__WHAT THE TASK ASKS__
Every line of the entries below from the one containing "- Open studio/lab days" to the one containing "- Develop skills and understanding", both ends included, must be written out exactly. No other line belongs in the answer.

[Opening PROVIDED RECORDS section]

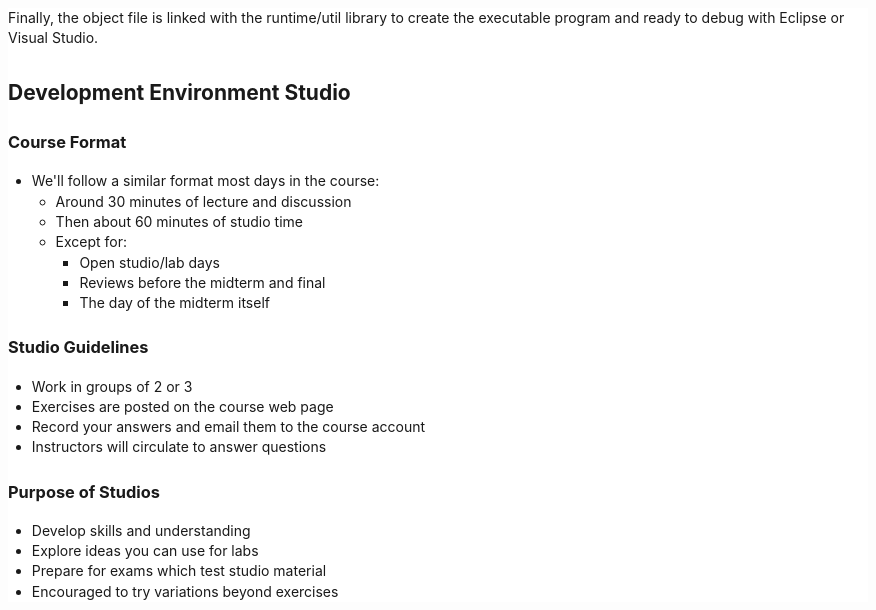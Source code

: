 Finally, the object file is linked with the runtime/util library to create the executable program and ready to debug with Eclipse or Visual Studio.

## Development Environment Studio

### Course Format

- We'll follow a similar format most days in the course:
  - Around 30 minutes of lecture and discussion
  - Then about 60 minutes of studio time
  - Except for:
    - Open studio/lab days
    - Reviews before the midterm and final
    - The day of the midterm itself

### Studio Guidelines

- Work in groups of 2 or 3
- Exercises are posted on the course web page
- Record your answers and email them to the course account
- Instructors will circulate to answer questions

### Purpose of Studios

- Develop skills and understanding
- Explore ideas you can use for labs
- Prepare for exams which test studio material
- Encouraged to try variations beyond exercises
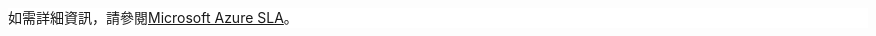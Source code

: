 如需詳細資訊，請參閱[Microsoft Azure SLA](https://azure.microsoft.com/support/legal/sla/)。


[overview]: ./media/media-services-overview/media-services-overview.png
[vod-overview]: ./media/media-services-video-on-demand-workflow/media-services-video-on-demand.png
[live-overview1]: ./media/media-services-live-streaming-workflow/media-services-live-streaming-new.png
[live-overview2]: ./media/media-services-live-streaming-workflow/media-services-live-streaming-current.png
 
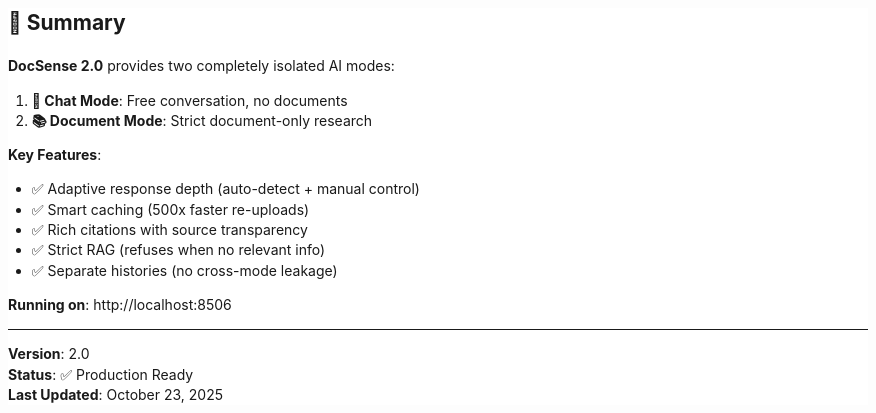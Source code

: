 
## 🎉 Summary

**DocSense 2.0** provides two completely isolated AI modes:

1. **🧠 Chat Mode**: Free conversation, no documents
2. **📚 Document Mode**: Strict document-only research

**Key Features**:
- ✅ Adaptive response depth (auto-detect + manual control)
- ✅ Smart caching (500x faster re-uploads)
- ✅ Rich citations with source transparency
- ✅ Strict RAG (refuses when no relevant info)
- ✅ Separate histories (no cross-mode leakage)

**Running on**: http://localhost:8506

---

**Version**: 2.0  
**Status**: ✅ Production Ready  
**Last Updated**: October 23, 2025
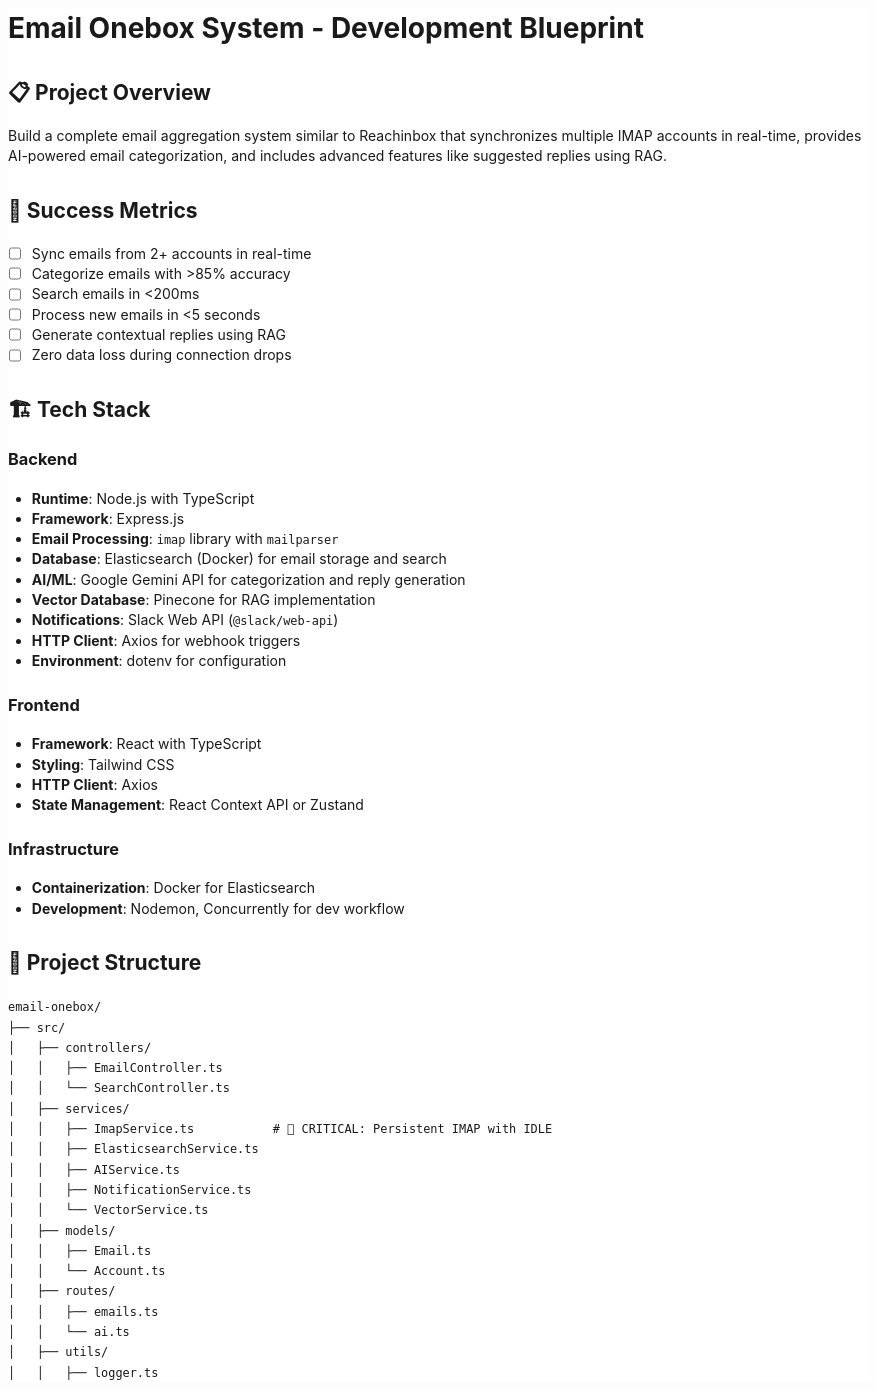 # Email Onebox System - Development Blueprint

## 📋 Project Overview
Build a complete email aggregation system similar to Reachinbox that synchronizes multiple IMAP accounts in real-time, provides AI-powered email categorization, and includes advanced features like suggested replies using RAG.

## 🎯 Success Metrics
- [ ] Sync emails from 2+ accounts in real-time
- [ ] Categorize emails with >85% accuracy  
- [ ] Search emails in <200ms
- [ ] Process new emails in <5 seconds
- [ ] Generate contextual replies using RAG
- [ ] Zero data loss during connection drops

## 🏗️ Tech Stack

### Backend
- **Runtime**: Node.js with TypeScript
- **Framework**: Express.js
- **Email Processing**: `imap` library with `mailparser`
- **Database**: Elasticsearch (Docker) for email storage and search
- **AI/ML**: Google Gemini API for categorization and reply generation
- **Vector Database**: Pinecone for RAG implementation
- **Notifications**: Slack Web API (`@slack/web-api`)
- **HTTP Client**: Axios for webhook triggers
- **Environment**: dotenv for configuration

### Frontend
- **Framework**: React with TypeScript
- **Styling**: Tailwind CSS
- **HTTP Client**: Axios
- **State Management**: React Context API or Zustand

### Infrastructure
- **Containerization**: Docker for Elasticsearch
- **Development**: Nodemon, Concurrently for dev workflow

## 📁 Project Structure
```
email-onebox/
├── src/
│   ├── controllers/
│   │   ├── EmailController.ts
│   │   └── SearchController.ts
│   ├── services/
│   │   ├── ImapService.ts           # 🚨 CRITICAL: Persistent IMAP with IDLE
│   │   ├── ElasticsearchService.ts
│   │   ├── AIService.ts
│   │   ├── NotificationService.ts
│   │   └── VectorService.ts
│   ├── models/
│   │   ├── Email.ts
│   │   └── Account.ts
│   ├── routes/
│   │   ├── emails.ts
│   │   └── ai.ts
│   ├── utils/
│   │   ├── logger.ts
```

[Closing PROVIDED RECORDS section]
[Opening PROVIDED RECORDS section]

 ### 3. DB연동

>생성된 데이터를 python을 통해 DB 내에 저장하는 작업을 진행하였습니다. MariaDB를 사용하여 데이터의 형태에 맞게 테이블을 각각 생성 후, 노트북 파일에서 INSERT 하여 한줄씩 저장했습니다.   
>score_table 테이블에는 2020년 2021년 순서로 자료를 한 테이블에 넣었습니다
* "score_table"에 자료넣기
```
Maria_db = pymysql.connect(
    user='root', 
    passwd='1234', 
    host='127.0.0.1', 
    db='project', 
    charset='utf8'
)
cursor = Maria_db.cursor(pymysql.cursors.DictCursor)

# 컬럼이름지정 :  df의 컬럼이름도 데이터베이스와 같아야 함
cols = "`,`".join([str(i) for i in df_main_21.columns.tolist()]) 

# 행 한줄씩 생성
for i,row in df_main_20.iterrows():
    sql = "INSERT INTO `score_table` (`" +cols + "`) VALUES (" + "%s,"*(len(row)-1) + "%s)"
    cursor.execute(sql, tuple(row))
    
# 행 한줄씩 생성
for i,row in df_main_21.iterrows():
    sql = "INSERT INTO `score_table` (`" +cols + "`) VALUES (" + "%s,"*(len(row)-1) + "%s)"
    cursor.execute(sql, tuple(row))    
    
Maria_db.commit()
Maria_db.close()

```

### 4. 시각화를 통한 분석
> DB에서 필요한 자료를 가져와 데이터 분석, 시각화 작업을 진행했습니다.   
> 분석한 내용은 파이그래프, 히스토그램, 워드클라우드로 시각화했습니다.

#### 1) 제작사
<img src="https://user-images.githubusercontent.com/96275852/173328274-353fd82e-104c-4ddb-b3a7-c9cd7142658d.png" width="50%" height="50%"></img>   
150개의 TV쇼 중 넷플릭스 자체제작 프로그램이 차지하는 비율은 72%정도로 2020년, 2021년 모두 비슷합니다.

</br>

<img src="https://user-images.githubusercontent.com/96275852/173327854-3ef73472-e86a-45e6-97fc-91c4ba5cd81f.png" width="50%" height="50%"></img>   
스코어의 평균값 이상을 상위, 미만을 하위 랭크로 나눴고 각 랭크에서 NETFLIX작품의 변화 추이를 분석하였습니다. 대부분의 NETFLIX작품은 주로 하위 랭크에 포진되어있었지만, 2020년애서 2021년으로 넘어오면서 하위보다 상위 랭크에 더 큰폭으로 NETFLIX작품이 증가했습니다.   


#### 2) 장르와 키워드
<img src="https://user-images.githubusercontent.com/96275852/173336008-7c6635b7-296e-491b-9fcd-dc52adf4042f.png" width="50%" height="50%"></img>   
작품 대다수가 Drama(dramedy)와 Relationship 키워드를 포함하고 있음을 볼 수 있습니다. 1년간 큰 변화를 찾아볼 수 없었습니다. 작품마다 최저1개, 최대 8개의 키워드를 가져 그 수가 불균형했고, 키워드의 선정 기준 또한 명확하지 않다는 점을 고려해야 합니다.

[Closing PROVIDED RECORDS section]
[Opening PROVIDED RECORDS section]

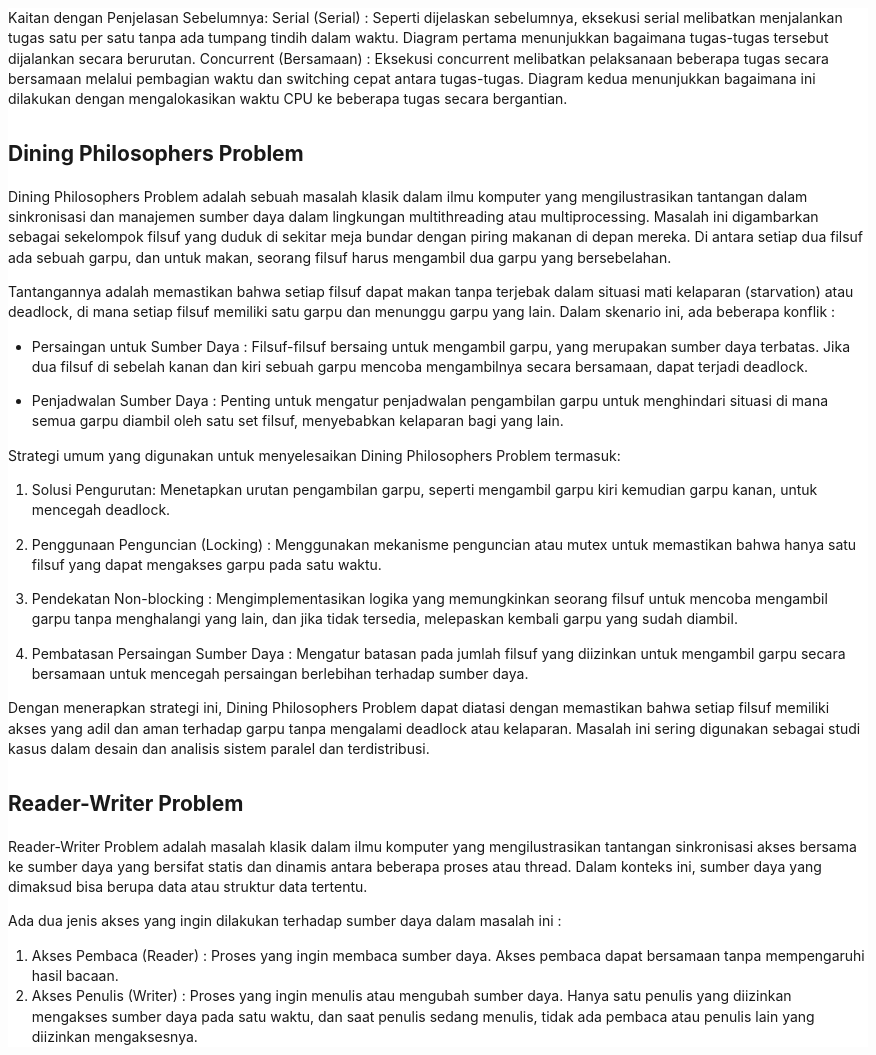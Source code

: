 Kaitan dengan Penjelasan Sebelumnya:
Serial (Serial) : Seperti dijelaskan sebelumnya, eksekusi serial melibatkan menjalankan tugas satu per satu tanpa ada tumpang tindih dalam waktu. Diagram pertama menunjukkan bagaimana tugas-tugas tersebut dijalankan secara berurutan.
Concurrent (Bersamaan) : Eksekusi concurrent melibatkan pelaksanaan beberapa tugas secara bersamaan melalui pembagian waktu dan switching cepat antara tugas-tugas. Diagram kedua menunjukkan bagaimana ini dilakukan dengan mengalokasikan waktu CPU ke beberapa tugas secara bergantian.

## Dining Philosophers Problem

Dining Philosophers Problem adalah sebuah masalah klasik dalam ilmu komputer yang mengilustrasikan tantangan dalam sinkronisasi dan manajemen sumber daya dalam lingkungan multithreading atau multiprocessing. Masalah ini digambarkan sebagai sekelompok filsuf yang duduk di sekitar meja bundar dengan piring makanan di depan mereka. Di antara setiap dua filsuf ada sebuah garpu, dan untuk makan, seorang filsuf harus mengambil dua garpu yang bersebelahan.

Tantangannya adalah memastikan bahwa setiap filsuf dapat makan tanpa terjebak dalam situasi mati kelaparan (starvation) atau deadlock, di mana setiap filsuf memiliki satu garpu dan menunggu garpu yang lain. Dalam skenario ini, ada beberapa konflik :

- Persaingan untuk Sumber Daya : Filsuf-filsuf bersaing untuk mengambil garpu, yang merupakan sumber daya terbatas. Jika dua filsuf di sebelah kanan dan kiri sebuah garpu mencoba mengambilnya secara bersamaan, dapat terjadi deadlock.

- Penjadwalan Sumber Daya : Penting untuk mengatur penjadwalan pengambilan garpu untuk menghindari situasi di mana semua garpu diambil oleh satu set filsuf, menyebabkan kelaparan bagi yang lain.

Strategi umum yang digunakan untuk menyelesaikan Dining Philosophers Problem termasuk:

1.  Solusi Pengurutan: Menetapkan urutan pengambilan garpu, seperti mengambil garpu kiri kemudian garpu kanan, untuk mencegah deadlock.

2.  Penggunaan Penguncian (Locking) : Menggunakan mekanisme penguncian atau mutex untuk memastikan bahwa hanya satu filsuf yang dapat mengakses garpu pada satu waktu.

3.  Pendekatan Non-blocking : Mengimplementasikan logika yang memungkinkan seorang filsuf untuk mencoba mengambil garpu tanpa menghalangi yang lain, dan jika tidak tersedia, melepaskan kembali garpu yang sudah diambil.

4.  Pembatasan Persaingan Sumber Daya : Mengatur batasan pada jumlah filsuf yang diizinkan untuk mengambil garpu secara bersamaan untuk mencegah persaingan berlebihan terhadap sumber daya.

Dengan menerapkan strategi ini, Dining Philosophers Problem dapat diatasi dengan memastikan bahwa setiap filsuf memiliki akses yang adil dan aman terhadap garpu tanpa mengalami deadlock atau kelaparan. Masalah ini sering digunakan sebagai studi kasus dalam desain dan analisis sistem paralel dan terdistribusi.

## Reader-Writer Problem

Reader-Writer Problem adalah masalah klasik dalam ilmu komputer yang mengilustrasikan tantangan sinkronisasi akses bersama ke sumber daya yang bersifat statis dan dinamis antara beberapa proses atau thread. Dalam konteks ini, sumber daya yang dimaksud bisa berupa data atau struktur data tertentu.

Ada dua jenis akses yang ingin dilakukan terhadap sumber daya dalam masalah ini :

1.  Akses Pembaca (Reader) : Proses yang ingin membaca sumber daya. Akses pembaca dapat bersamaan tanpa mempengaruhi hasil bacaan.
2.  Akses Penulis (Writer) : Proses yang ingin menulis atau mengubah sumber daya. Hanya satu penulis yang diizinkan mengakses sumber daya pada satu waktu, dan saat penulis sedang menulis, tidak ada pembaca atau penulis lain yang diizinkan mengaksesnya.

[Closing PROVIDED RECORDS section]

__EXPECTED ANSWER__
    - Open studio/lab days
    - Reviews before the midterm and final
    - The day of the midterm itself

### Studio Guidelines

- Work in groups of 2 or 3
- Exercises are posted on the course web page
- Record your answers and email them to the course account
- Instructors will circulate to answer questions

### Purpose of Studios

- Develop skills and understanding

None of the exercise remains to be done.